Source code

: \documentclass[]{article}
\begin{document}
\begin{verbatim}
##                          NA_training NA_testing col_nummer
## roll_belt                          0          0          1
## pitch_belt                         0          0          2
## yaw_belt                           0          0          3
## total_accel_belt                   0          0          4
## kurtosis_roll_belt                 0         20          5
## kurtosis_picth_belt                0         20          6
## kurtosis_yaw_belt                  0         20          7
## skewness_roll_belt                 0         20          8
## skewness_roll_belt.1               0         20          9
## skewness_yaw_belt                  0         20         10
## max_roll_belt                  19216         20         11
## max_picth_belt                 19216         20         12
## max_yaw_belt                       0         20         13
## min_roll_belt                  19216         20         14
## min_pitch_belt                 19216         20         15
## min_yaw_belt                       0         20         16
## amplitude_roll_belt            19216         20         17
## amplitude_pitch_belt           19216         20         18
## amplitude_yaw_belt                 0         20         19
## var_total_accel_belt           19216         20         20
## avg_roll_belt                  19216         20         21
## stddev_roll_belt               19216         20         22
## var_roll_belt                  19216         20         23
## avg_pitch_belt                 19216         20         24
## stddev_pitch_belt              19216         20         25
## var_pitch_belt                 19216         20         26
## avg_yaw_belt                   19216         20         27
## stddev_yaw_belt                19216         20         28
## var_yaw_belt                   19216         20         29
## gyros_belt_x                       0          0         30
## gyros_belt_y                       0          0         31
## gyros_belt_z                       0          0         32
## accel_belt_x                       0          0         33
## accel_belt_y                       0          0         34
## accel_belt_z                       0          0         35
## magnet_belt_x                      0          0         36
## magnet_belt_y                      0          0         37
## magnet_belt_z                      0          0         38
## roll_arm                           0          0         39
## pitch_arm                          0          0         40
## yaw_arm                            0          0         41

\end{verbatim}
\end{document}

══════

→ Work to complete
Retype the data. Keep every word as it stands.

→ Solution to this exercise
Source code

: \documentclass[]{article}
\begin{document}
\begin{verbatim}
##                          NA_training NA_testing col_nummer
## roll_belt                          0          0          1
## pitch_belt                         0          0          2
## yaw_belt                           0          0          3
## total_accel_belt                   0          0          4
## kurtosis_roll_belt                 0         20          5
## kurtosis_picth_belt                0         20          6
## kurtosis_yaw_belt                  0         20          7
## skewness_roll_belt                 0         20          8
## skewness_roll_belt.1               0         20          9
## skewness_yaw_belt                  0         20         10
## max_roll_belt                  19216         20         11
## max_picth_belt                 19216         20         12
## max_yaw_belt                       0         20         13
## min_roll_belt                  19216         20         14
## min_pitch_belt                 19216         20         15
## min_yaw_belt                       0         20         16
## amplitude_roll_belt            19216         20         17
## amplitude_pitch_belt           19216         20         18
## amplitude_yaw_belt                 0         20         19
## var_total_accel_belt           19216         20         20
## avg_roll_belt                  19216         20         21
## stddev_roll_belt               19216         20         22
## var_roll_belt                  19216         20         23
## avg_pitch_belt                 19216         20         24
## stddev_pitch_belt              19216         20         25
## var_pitch_belt                 19216         20         26
## avg_yaw_belt                   19216         20         27
## stddev_yaw_belt                19216         20         28
## var_yaw_belt                   19216         20         29
## gyros_belt_x                       0          0         30
## gyros_belt_y                       0          0         31
## gyros_belt_z                       0          0         32
## accel_belt_x                       0          0         33
## accel_belt_y                       0          0         34
## accel_belt_z                       0          0         35
## magnet_belt_x                      0          0         36
## magnet_belt_y                      0          0         37
## magnet_belt_z                      0          0         38
## roll_arm                           0          0         39
## pitch_arm                          0          0         40
## yaw_arm                            0          0         41

\end{verbatim}
\end{document}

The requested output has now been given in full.